L’aide est considérable (57 milliards d’euros contre 47 milliards du budget de défense annuel français, par exemple) et met à parité les efforts américain et européen. Néanmoins, en termes de pourcentage du PIB dévolu à l’Ukraine, elle place les USA (0,3 % depuis 2022), loin derrière nombre de ses alliés.
L’aide américaine ne devrait pas autoriser de contre-offensive, mais elle devrait affermir la laisse de front. Mieux : l’acheminement de missiles sol-sol Attacms de longue portée devrait pallier le refus allemand de livraison des Taurus et rendre plausible la destruction du pont de Crimée, objectif symbolique majeur de Kiev qui, outre des munitions de tous ordres, pourra acquérir environ sept systèmes Patriot armés, encadrer ses F16, nourrir son artillerie, sa flotte de blindés, ses défenses sol-air, et amplifier ses campagnes de déminage.

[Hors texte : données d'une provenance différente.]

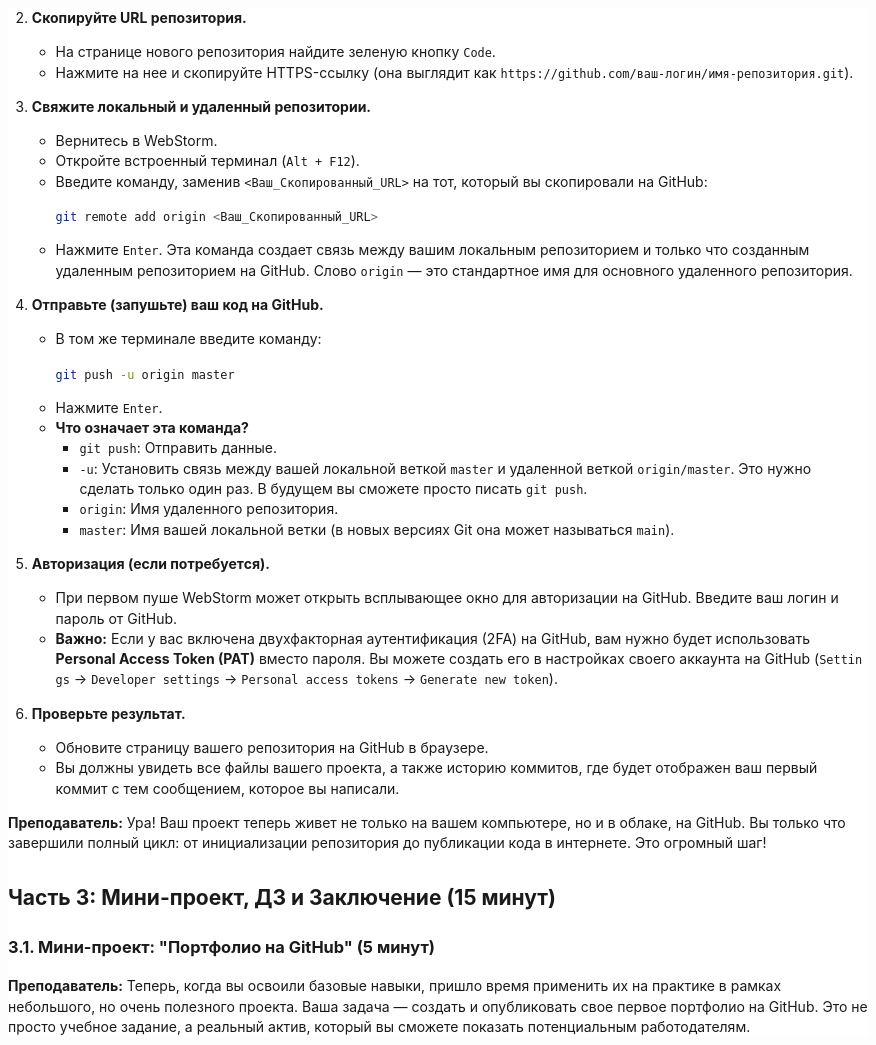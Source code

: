 2.  **Скопируйте URL репозитория.**
    *   На странице нового репозитория найдите зеленую кнопку `Code`.
    *   Нажмите на нее и скопируйте HTTPS-ссылку (она выглядит как `https://github.com/ваш-логин/имя-репозитория.git`).

3.  **Свяжите локальный и удаленный репозитории.**
    *   Вернитесь в WebStorm.
    *   Откройте встроенный терминал (`Alt + F12`).
    *   Введите команду, заменив `<Ваш_Скопированный_URL>` на тот, который вы скопировали на GitHub:
        ```bash
        git remote add origin <Ваш_Скопированный_URL>
        ```
    *   Нажмите `Enter`. Эта команда создает связь между вашим локальным репозиторием и только что созданным удаленным репозиторием на GitHub. Слово `origin` — это стандартное имя для основного удаленного репозитория.

4.  **Отправьте (запушьте) ваш код на GitHub.**
    *   В том же терминале введите команду:
        ```bash
        git push -u origin master
        ```
    *   Нажмите `Enter`.
    *   **Что означает эта команда?**
        *   `git push`: Отправить данные.
        *   `-u`: Установить связь между вашей локальной веткой `master` и удаленной веткой `origin/master`. Это нужно сделать только один раз. В будущем вы сможете просто писать `git push`.
        *   `origin`: Имя удаленного репозитория.
        *   `master`: Имя вашей локальной ветки (в новых версиях Git она может называться `main`).

5.  **Авторизация (если потребуется).**
    *   При первом пуше WebStorm может открыть всплывающее окно для авторизации на GitHub. Введите ваш логин и пароль от GitHub.
    *   **Важно:** Если у вас включена двухфакторная аутентификация (2FA) на GitHub, вам нужно будет использовать **Personal Access Token (PAT)** вместо пароля. Вы можете создать его в настройках своего аккаунта на GitHub (`Settings` → `Developer settings` → `Personal access tokens` → `Generate new token`).

6.  **Проверьте результат.**
    *   Обновите страницу вашего репозитория на GitHub в браузере.
    *   Вы должны увидеть все файлы вашего проекта, а также историю коммитов, где будет отображен ваш первый коммит с тем сообщением, которое вы написали.

**Преподаватель:** Ура! Ваш проект теперь живет не только на вашем компьютере, но и в облаке, на GitHub. Вы только что завершили полный цикл: от инициализации репозитория до публикации кода в интернете. Это огромный шаг!

## Часть 3: Мини-проект, ДЗ и Заключение (15 минут)

### 3.1. Мини-проект: "Портфолио на GitHub" (5 минут)

**Преподаватель:** Теперь, когда вы освоили базовые навыки, пришло время применить их на практике в рамках небольшого, но очень полезного проекта. Ваша задача — создать и опубликовать свое первое портфолио на GitHub. Это не просто учебное задание, а реальный актив, который вы сможете показать потенциальным работодателям.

Quant à l’éventualité d’une remise en cause de l’aide par l’élection de Trump, elle semble à écarter. L’ogre est repu : il a montré ses muscles et affiché urbi et orbi sa capacité de nuisance, perdant au passage quelques points de sondage dans l’opinion républicaine hostile à Moscou et favorable aux interventions extérieures du pays. Lui-même a sans doute été converti à l’idée d’un soutien favorable à la prospérité de l’industrie de guerre américaine.
Restent les longs mois gaspillés, le terrain perdu et les vies sacrifiées imputables à la sinistre parade politicienne d’un homme obsédé par sa volonté de nuisance électorale dont le énième caprice a ajouté au martyre ukrainien.